In the 19th century Żabno remained a small town, which in 1906 received a rail connection with Tarnów, due to a secondary-importance line from Tarnów to Szczucin. First local industrial facility was a brick making factory which opened in 1905. In the early 20th century the town began a slow process of development, which was stopped by World War I, when the frontline for several months remained along the Dunajec river, which brought widespread destruction. In the Second Polish Republic, Żabno belonged to Kraków Voivodeship. The town suffered greatly in the 1934 flood in Poland.

During World War II it was occupied by Germany and around 2,000 people were sent to a work in labor camps in Germany. 30 people were sent to a concentration camp during the war out of which only 4 returned. Żabno's Jewish community perished in the Holocaust.

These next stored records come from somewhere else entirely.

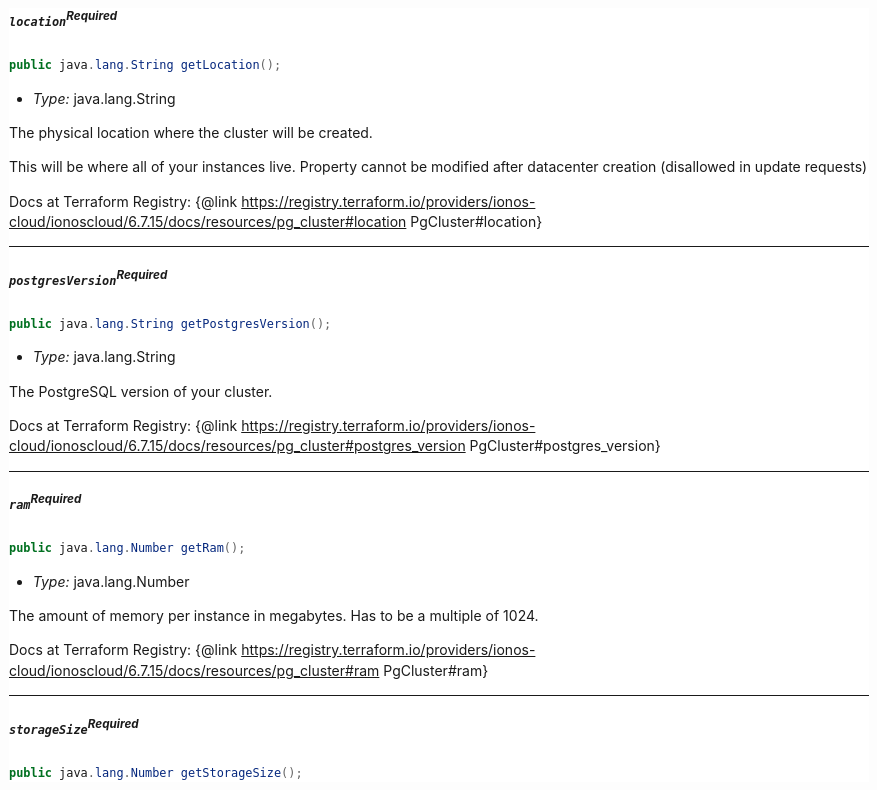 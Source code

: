 ##### `location`<sup>Required</sup> <a name="location" id="@cdktf/provider-ionoscloud.pgCluster.PgClusterConfig.property.location"></a>

```java
public java.lang.String getLocation();
```

- *Type:* java.lang.String

The physical location where the cluster will be created.

This will be where all of your instances live. Property cannot be modified after datacenter creation (disallowed in update requests)

Docs at Terraform Registry: {@link https://registry.terraform.io/providers/ionos-cloud/ionoscloud/6.7.15/docs/resources/pg_cluster#location PgCluster#location}

---

##### `postgresVersion`<sup>Required</sup> <a name="postgresVersion" id="@cdktf/provider-ionoscloud.pgCluster.PgClusterConfig.property.postgresVersion"></a>

```java
public java.lang.String getPostgresVersion();
```

- *Type:* java.lang.String

The PostgreSQL version of your cluster.

Docs at Terraform Registry: {@link https://registry.terraform.io/providers/ionos-cloud/ionoscloud/6.7.15/docs/resources/pg_cluster#postgres_version PgCluster#postgres_version}

---

##### `ram`<sup>Required</sup> <a name="ram" id="@cdktf/provider-ionoscloud.pgCluster.PgClusterConfig.property.ram"></a>

```java
public java.lang.Number getRam();
```

- *Type:* java.lang.Number

The amount of memory per instance in megabytes. Has to be a multiple of 1024.

Docs at Terraform Registry: {@link https://registry.terraform.io/providers/ionos-cloud/ionoscloud/6.7.15/docs/resources/pg_cluster#ram PgCluster#ram}

---

##### `storageSize`<sup>Required</sup> <a name="storageSize" id="@cdktf/provider-ionoscloud.pgCluster.PgClusterConfig.property.storageSize"></a>

```java
public java.lang.Number getStorageSize();
```
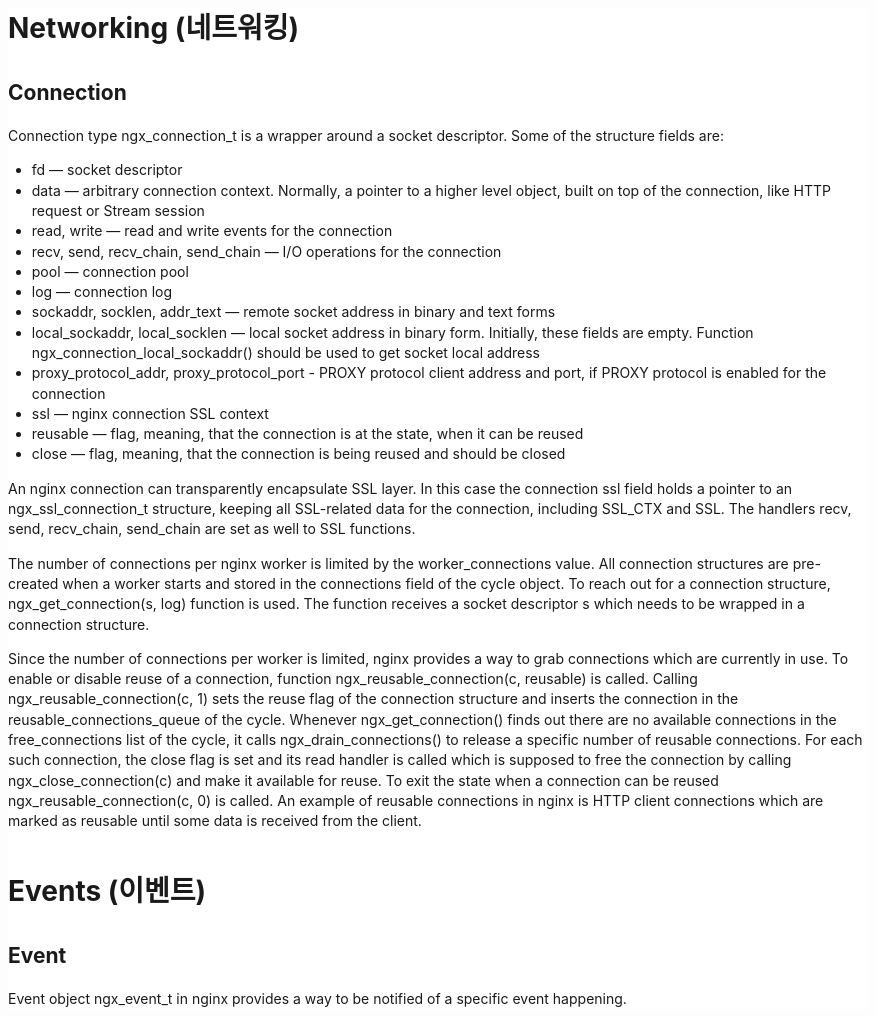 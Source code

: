 Networking (네트워킹)
==========

Connection
----------

Connection type ngx_connection_t is a wrapper around a socket descriptor. Some of the structure fields are:

* fd — socket descriptor
* data — arbitrary connection context. Normally, a pointer to a higher level object, built on top of the connection, like HTTP request or Stream session
* read, write — read and write events for the connection
* recv, send, recv_chain, send_chain — I/O operations for the connection
* pool — connection pool
* log — connection log
* sockaddr, socklen, addr_text — remote socket address in binary and text forms
* local_sockaddr, local_socklen — local socket address in binary form. Initially, these fields are empty. Function ngx_connection_local_sockaddr() should be used to get socket local address
* proxy_protocol_addr, proxy_protocol_port - PROXY protocol client address and port, if PROXY protocol is enabled for the connection
* ssl — nginx connection SSL context
* reusable — flag, meaning, that the connection is at the state, when it can be reused
* close — flag, meaning, that the connection is being reused and should be closed

An nginx connection can transparently encapsulate SSL layer. In this case the connection ssl field holds a pointer to an ngx_ssl_connection_t structure, keeping all SSL-related data for the connection, including SSL_CTX and SSL. The handlers recv, send, recv_chain, send_chain are set as well to SSL functions.

The number of connections per nginx worker is limited by the worker_connections value. All connection structures are pre-created when a worker starts and stored in the connections field of the cycle object. To reach out for a connection structure, ngx_get_connection(s, log) function is used. The function receives a socket descriptor s which needs to be wrapped in a connection structure.

Since the number of connections per worker is limited, nginx provides a way to grab connections which are currently in use. To enable or disable reuse of a connection, function ngx_reusable_connection(c, reusable) is called. Calling ngx_reusable_connection(c, 1) sets the reuse flag of the connection structure and inserts the connection in the reusable_connections_queue of the cycle. Whenever ngx_get_connection() finds out there are no available connections in the free_connections list of the cycle, it calls ngx_drain_connections() to release a specific number of reusable connections. For each such connection, the close flag is set and its read handler is called which is supposed to free the connection by calling ngx_close_connection(c) and make it available for reuse. To exit the state when a connection can be reused ngx_reusable_connection(c, 0) is called. An example of reusable connections in nginx is HTTP client connections which are marked as reusable until some data is received from the client.


Events (이벤트)
======

Event
-----

Event object ngx_event_t in nginx provides a way to be notified of a specific event happening.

From 1975 to 1998, it was administratively located in the Tarnów Voivodeship.

==Modern Żabno==
The Census on December 31, 2006, gave the population as 4262 inhabitants. Currently Żabno is a town with a small-scale industrial capacity. Local industry mainly consists of metalworks and window manufacturing. The Tarnów-Szczucin railway runs through the town, as does a provincial road, No. 973, to Tarnów. Żabno is home to a sports club Polan.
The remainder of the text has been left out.